TBH, that whole paragraph looks rather incoherent. I think the goal there was “say something, fit it into two lines, don’t start Java vs Rust vs Go vs C++ flamewar”, rather than “summarize the actual reasoning”. GC pauses are certainly irrelevant for a build system.
Here’s what I’d say instead (I do believe that today Rust is by far the best choice for build systems):
You only list advantages compared to Java so it should probably be “the better choice”. In particular, none of the items you list make Rust better than C++ (and I can think of a few items that make C++ better).
What about this point:
C++ doesn’t track thread-safety in the type system. That automatically makes Rust a better fit, since you probably don’t want non-deterministic data races plaguing your build system.
In my experience (which is of writing a build system that is capable of building real-world projects like Qt), they are so “nastily concurrent” that the standard mechanisms (mutexes, etc) don’t cut it and one has to build custom ones out of atomics. And, as I understand, atomics in Rust are unsafe-only. This would appear to put C++ and Rust on equal footing (both unsafe) but I believe C++ has an edge, at least for now: the thread sanitizer. It did help detect and fix a few race conditions in our code.
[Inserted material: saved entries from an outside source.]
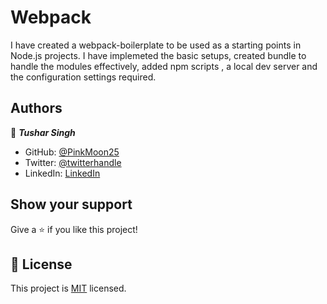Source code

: # Webpack

I have created a webpack-boilerplate to be used as a starting points in Node.js projects. I have implemeted the basic setups, created bundle to handle the modules effectively, added npm scripts , a local dev server and the configuration settings required. 

## Authors

👤 ***Tushar Singh***

- GitHub: [@PinkMoon25](https://github.com/PinkMoon25/)
- Twitter: [@twitterhandle](https://twitter.com/TusharS90674484)
- LinkedIn: [LinkedIn](https://www.linkedin.com/in/tushar-singh-6b063a14b/)


## Show your support

Give a ⭐️ if you like this project!


## 📝 License

This project is [MIT](./MIT.md) licensed.
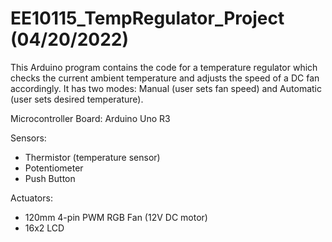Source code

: # EE10115_TempRegulator_Project (04/20/2022)
   This Arduino program contains the code for a temperature regulator 
   which checks the current ambient temperature and adjusts 
   the speed of a DC fan accordingly. 
   It has two modes: Manual (user sets fan speed) 
   and Automatic (user sets desired temperature).
   
   Microcontroller Board: Arduino Uno R3
   
   Sensors:
   - Thermistor (temperature sensor) 
   - Potentiometer
   - Push Button

   Actuators: 
   - 120mm 4-pin PWM RGB Fan (12V DC motor) 
   - 16x2 LCD

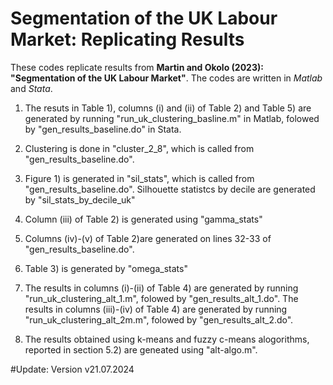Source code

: # Segmentation of the UK Labour Market: Replicating Results

These codes replicate results from **Martin and Okolo (2023): "Segmentation of the UK Labour Market"**. The codes are written in _Matlab_ and _Stata_. 

1. The resuts in Table 1), columns (i) and (ii) of Table 2) and Table 5) are generated by running "run_uk_clustering_basline.m" in Matlab, folowed by "gen_results_baseline.do" in Stata.

2. Clustering is done in "cluster_2_8", which is called from "gen_results_baseline.do".

3. Figure 1) is generated in "sil_stats", which is called from "gen_results_baseline.do". Silhouette statistcs by decile are generated by "sil_stats_by_decile_uk"
 
4. Column (iii) of Table 2) is generated using "gamma_stats"

5. Columns (iv)-(v) of Table 2)are generated on lines 32-33 of "gen_results_baseline.do".

6. Table 3) is generated by "omega_stats"

7. The results in columns (i)-(ii) of Table 4) are generated by running "run_uk_clustering_alt_1.m", folowed by "gen_results_alt_1.do". The results in columns (iii)-(iv) of Table 4) are generated by running "run_uk_clustering_alt_2m.m", folowed by "gen_results_alt_2.do".

8. The results obtained using k-means and fuzzy c-means alogorithms, reported in section 5.2) are geneated using "alt-algo.m".

#Update: Version v21.07.2024
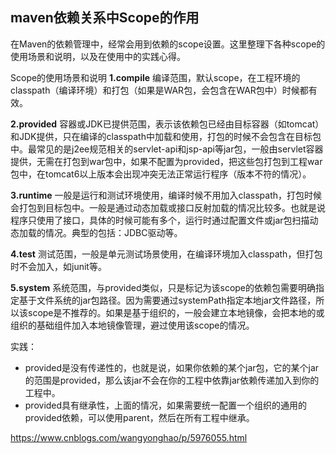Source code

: ## maven依赖关系中Scope的作用 

在Maven的依赖管理中，经常会用到依赖的scope设置。这里整理下各种scope的使用场景和说明，以及在使用中的实践心得。

Scope的使用场景和说明
**1.compile**
编译范围，默认scope，在工程环境的classpath（编译环境）和打包（如果是WAR包，会包含在WAR包中）时候都有效。

**2.provided**
容器或JDK已提供范围，表示该依赖包已经由目标容器（如tomcat）和JDK提供，只在编译的classpath中加载和使用，打包的时候不会包含在目标包中。最常见的是j2ee规范相关的servlet-api和jsp-api等jar包，一般由servlet容器提供，无需在打包到war包中，如果不配置为provided，把这些包打包到工程war包中，在tomcat6以上版本会出现冲突无法正常运行程序（版本不符的情况）。

**3.runtime**
一般是运行和测试环境使用，编译时候不用加入classpath，打包时候会打包到目标包中。一般是通过动态加载或接口反射加载的情况比较多。也就是说程序只使用了接口，具体的时候可能有多个，运行时通过配置文件或jar包扫描动态加载的情况。典型的包括：JDBC驱动等。

**4.test**
测试范围，一般是单元测试场景使用，在编译环境加入classpath，但打包时不会加入，如junit等。

**5.system**
系统范围，与provided类似，只是标记为该scope的依赖包需要明确指定基于文件系统的jar包路径。因为需要通过systemPath指定本地jar文件路径，所以该scope是不推荐的。如果是基于组织的，一般会建立本地镜像，会把本地的或组织的基础组件加入本地镜像管理，避过使用该scope的情况。





实践：

- provided是没有传递性的，也就是说，如果你依赖的某个jar包，它的某个jar的范围是provided，那么该jar不会在你的工程中依靠jar依赖传递加入到你的工程中。
- provided具有继承性，上面的情况，如果需要统一配置一个组织的通用的provided依赖，可以使用parent，然后在所有工程中继承。



https://www.cnblogs.com/wangyonghao/p/5976055.html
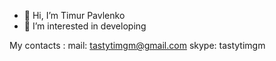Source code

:- 👋 Hi, I’m Timur Pavlenko
- 👀 I’m interested in developing

My contacts : 
mail: tastytimgm@gmail.com
skype: tastytimgm



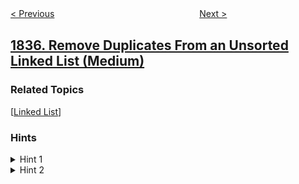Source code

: <!--|This file generated by command(leetcode description); DO NOT EDIT.    |-->
<!--+----------------------------------------------------------------------+-->
<!--|@author    openset <openset.wang@gmail.com>                           |-->
<!--|@link      https://github.com/openset                                 |-->
<!--|@home      https://github.com/openset/leetcode                        |-->
<!--+----------------------------------------------------------------------+-->

[< Previous](../find-xor-sum-of-all-pairs-bitwise-and "Find XOR Sum of All Pairs Bitwise AND")
　　　　　　　　　　　　　　　　
[Next >](../sum-of-digits-in-base-k "Sum of Digits in Base K")

## [1836. Remove Duplicates From an Unsorted Linked List (Medium)](https://leetcode.com/problems/remove-duplicates-from-an-unsorted-linked-list "")



### Related Topics
  [[Linked List](../../tag/linked-list/README.md)]

### Hints
<details>
<summary>Hint 1</summary>
Is there a way we can know beforehand which nodes to delete?
</details>

<details>
<summary>Hint 2</summary>
Count the number of appearances for each number.
</details>
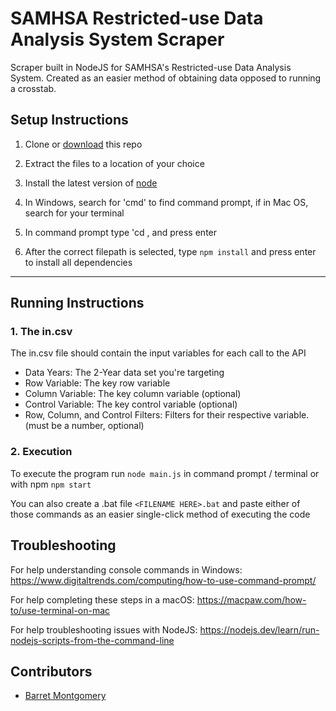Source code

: # SAMHSA Restricted-use Data Analysis System Scraper

Scraper built in NodeJS for SAMHSA's Restricted-use Data Analysis System. Created as an easier method of obtaining data opposed to running a crosstab.

## Setup Instructions

1.  Clone or [download](https://github.com/austinoso/samhsa-rdas-scraper/archive/main.zip) this repo

2.  Extract the files to a location of your choice

3.  Install the latest version of [node](https://nodejs.org/en/download/)

4.  In Windows, search for 'cmd' to find command prompt, if in Mac OS, search for your terminal

5.  In command prompt type 'cd <filepath where you extracted the package>, and press enter

6.  After the correct filepath is selected, type `npm install` and press enter to install all dependencies

---

## Running Instructions

### 1. The in.csv

The in.csv file should contain the input variables for each call to the API

- Data Years: The 2-Year data set you're targeting
- Row Variable: The key row variable
- Column Variable: The key column variable (optional)
- Control Variable: The key control variable (optional)
- Row, Column, and Control Filters: Filters for their respective variable. (must be a number, optional)

### 2. Execution

To execute the program run `node main.js` in command prompt / terminal or with npm `npm start`

You can also create a .bat file `<FILENAME HERE>.bat` and paste either of those commands as an easier single-click method of executing the code

## Troubleshooting

For help understanding console commands in Windows: https://www.digitaltrends.com/computing/how-to-use-command-prompt/

For help completing these steps in a macOS: https://macpaw.com/how-to/use-terminal-on-mac

For help troubleshooting issues with NodeJS: https://nodejs.dev/learn/run-nodejs-scripts-from-the-command-line

## Contributors

- [Barret Montgomery](https://www.linkedin.com/in/barrett-montgomery-b378167a/)
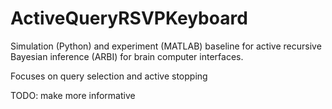 # ActiveQueryRSVPKeyboard

Simulation (Python) and experiment (MATLAB) baseline for active recursive Bayesian inference (ARBI) for brain computer interfaces. 

Focuses on query selection and active stopping

TODO: make more informative
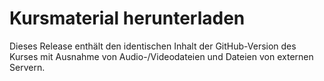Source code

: # Kursmaterial herunterladen 

Dieses Release enthält den identischen Inhalt der GitHub-Version des Kurses mit Ausnahme von Audio-/Videodateien und Dateien von externen Servern.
I don’t doubt that they’re lower-level and trickier to use than
MutexandRwLock, but I don’t seeunsafein the examples in https://doc.rust-lang.org/std/sync/atomic/.While I’ve never tried using this and I imagine Rust’s integration with it is less mature than Clang’s, Rust can use the LLVM thread sanitizer, although it sounds like it entails building the Rust standard library from source, which sounds obnoxious but at least streamlined with tooling.
Another thing I haven’t used is Loom.
I swear I read somewhere that atomics are unsafe-only in Rust and the reasons made sense but I can’t remember where and what exactly those reasons were. But looks like you are right and I must have been dreaming.